~SPの彼に守られて~
「こ、これも契約に入っているんですか?!」
「鷲宮さんの判断で奴らにお前の部屋が知れわたっている以上、お前の部屋に戻るのは危険とされたから、暫らく俺の部屋で過ごすことになった」
「そんな……」

 私はただ帰り道を歩いていただけなのに、追いかけられて、部屋にも戻れないなんて辛すぎて、泣きたくなるのを堪える為に唇をキュッと噛みながら鼻をすすると、カウンターの机の上に次々と料理が置かれ始めた。

「お嬢ちゃん、先ずはご飯食べてしっかり体力つけなきゃな。足が動かなかったら大変だぞ」
「あー、腹が空いた」

 鷹野さんは先にカウンター席に座るけど、私も食べてもいいのかな?

 するとお腹の音が盛大に鳴っちゃって、最悪…、鷹野さんは私の専属SPであっても1人の男性だし、その男性の前でお腹の音が鳴るなんて、泣くよりも恥ずかしいじゃん。

「お前より、腹の方が素直だな」

 鷹野さんは肩を震わせながら笑っているし!!

「こ、こ、これはずっと何も食べてなかったからです!いただきます!!」

 そんなに笑わなくてもいいじゃない!

 お箸を持って手を合わせて芋の煮物を一口食べると、体全体に味が広がっていくのが分かる。

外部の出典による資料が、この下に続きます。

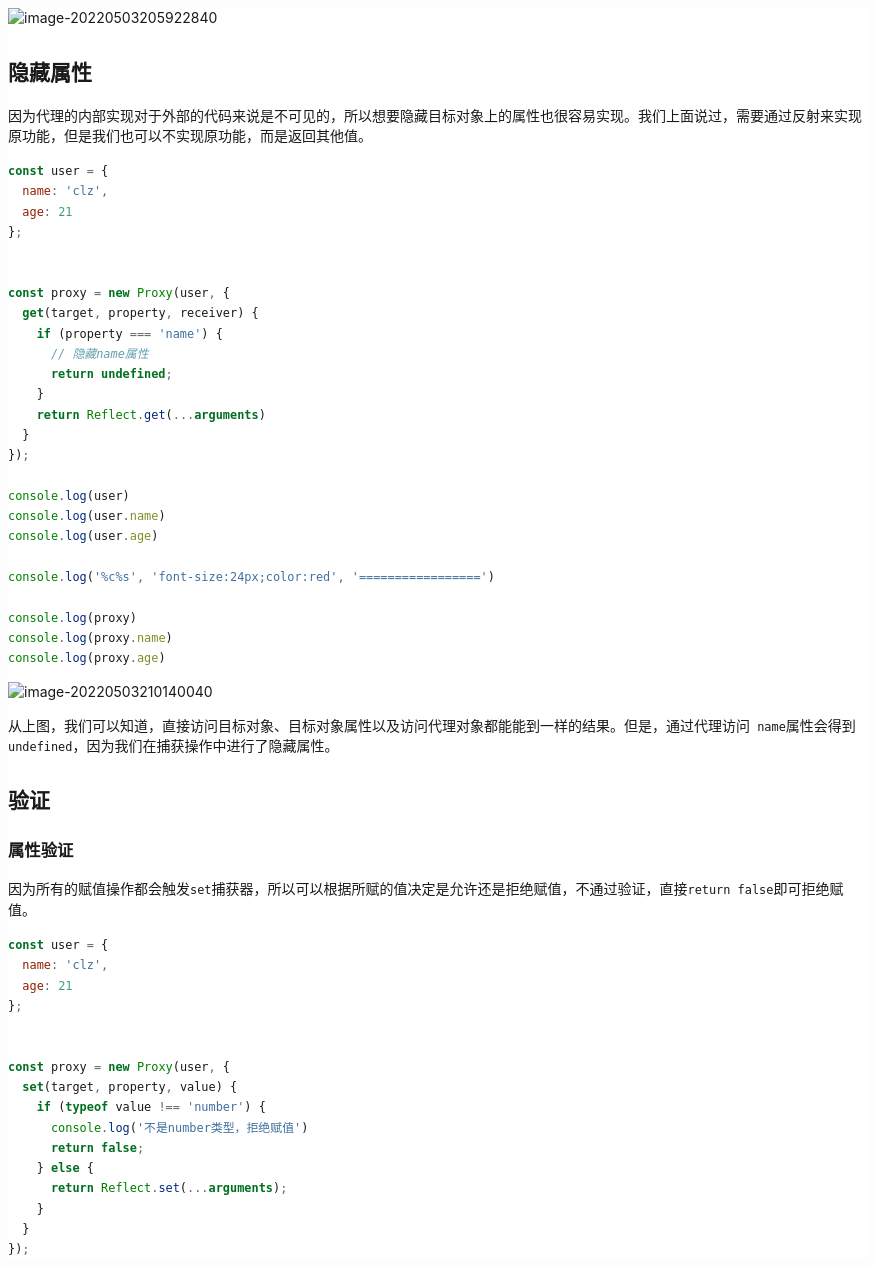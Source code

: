 ![image-20220503205922840](https://p3-juejin.byteimg.com/tos-cn-i-k3u1fbpfcp/f06bf52e9be34cb198b1859e2bf05c7e~tplv-k3u1fbpfcp-zoom-1.image)



## 隐藏属性

因为代理的内部实现对于外部的代码来说是不可见的，所以想要隐藏目标对象上的属性也很容易实现。我们上面说过，需要通过反射来实现原功能，但是我们也可以不实现原功能，而是返回其他值。

```js
const user = {
  name: 'clz',
  age: 21
};


const proxy = new Proxy(user, {
  get(target, property, receiver) {
    if (property === 'name') {
      // 隐藏name属性
      return undefined;
    }
    return Reflect.get(...arguments)
  }
});

console.log(user)
console.log(user.name)
console.log(user.age)

console.log('%c%s', 'font-size:24px;color:red', '=================')

console.log(proxy)
console.log(proxy.name)
console.log(proxy.age)
```

![image-20220503210140040](https://p3-juejin.byteimg.com/tos-cn-i-k3u1fbpfcp/1eef69a7616b453f94668b4c4e798d16~tplv-k3u1fbpfcp-zoom-1.image)

从上图，我们可以知道，直接访问目标对象、目标对象属性以及访问代理对象都能能到一样的结果。但是，通过代理访问` name`属性会得到` undefined`，因为我们在捕获操作中进行了隐藏属性。



## 验证

### 属性验证

因为所有的赋值操作都会触发`set`捕获器，所以可以根据所赋的值决定是允许还是拒绝赋值，不通过验证，直接`return false`即可拒绝赋值。
```js
const user = {
  name: 'clz',
  age: 21
};


const proxy = new Proxy(user, {
  set(target, property, value) {
    if (typeof value !== 'number') {
      console.log('不是number类型，拒绝赋值')
      return false;
    } else {
      return Reflect.set(...arguments);
    }
  }
});

```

 普段はコンビニのお弁当や外で簡単に済ませちゃうから、こうした料理を食べたのは久しぶりなような気がした。

 鷹野さんは、お父さんに注がれた烏龍茶が入ったグラスに口を付ける。

「鷹野さんはお酒を飲まないんですか?」
「此れでも警護中だから、酔ってたらお前を護れないだろ」
「あっ…」

 そうだった…、警護中だというのを忘れて夢中でご飯を食べていた。